ASSIGNMENT. For this exercise, output every line of the data as it stands.

+++ RAW DATA

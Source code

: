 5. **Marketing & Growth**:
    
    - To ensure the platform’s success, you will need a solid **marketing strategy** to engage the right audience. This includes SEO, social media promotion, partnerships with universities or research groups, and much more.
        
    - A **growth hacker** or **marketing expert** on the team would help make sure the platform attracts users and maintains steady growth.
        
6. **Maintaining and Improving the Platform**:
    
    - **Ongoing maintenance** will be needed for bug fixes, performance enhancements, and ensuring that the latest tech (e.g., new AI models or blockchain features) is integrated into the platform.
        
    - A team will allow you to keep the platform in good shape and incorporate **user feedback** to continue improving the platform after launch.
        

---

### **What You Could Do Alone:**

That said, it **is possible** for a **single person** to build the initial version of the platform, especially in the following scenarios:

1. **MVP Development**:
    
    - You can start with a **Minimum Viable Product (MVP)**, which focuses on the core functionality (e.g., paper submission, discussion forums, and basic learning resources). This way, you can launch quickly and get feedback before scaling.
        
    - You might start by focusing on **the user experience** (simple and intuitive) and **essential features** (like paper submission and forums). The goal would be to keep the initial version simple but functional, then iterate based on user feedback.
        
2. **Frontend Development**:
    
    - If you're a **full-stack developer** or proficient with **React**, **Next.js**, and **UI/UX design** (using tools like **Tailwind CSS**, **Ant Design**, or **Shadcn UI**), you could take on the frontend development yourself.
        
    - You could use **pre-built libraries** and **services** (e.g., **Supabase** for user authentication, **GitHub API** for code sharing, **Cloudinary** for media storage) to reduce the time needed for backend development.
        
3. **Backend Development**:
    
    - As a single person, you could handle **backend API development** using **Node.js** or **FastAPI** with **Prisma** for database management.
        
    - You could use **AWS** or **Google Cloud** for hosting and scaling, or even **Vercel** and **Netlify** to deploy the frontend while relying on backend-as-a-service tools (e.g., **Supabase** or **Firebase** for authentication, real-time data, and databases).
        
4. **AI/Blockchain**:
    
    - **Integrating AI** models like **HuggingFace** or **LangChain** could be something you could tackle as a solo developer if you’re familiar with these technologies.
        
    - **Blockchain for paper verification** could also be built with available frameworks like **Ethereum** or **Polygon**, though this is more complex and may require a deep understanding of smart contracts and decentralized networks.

++++++

ANSWER.
Source code

: 5. **Marketing & Growth**:
    
    - To ensure the platform’s success, you will need a solid **marketing strategy** to engage the right audience. This includes SEO, social media promotion, partnerships with universities or research groups, and much more.
        
    - A **growth hacker** or **marketing expert** on the team would help make sure the platform attracts users and maintains steady growth.
        
6. **Maintaining and Improving the Platform**:
    
    - **Ongoing maintenance** will be needed for bug fixes, performance enhancements, and ensuring that the latest tech (e.g., new AI models or blockchain features) is integrated into the platform.
        
    - A team will allow you to keep the platform in good shape and incorporate **user feedback** to continue improving the platform after launch.
        

---

### **What You Could Do Alone:**

That said, it **is possible** for a **single person** to build the initial version of the platform, especially in the following scenarios:

1. **MVP Development**:
    
    - You can start with a **Minimum Viable Product (MVP)**, which focuses on the core functionality (e.g., paper submission, discussion forums, and basic learning resources). This way, you can launch quickly and get feedback before scaling.
        
    - You might start by focusing on **the user experience** (simple and intuitive) and **essential features** (like paper submission and forums). The goal would be to keep the initial version simple but functional, then iterate based on user feedback.
        
2. **Frontend Development**:
    
    - If you're a **full-stack developer** or proficient with **React**, **Next.js**, and **UI/UX design** (using tools like **Tailwind CSS**, **Ant Design**, or **Shadcn UI**), you could take on the frontend development yourself.
        
    - You could use **pre-built libraries** and **services** (e.g., **Supabase** for user authentication, **GitHub API** for code sharing, **Cloudinary** for media storage) to reduce the time needed for backend development.
        
3. **Backend Development**:
    
    - As a single person, you could handle **backend API development** using **Node.js** or **FastAPI** with **Prisma** for database management.
        
    - You could use **AWS** or **Google Cloud** for hosting and scaling, or even **Vercel** and **Netlify** to deploy the frontend while relying on backend-as-a-service tools (e.g., **Supabase** or **Firebase** for authentication, real-time data, and databases).
        
4. **AI/Blockchain**:
    
    - **Integrating AI** models like **HuggingFace** or **LangChain** could be something you could tackle as a solo developer if you’re familiar with these technologies.
        
    - **Blockchain for paper verification** could also be built with available frameworks like **Ethereum** or **Polygon**, though this is more complex and may require a deep understanding of smart contracts and decentralized networks.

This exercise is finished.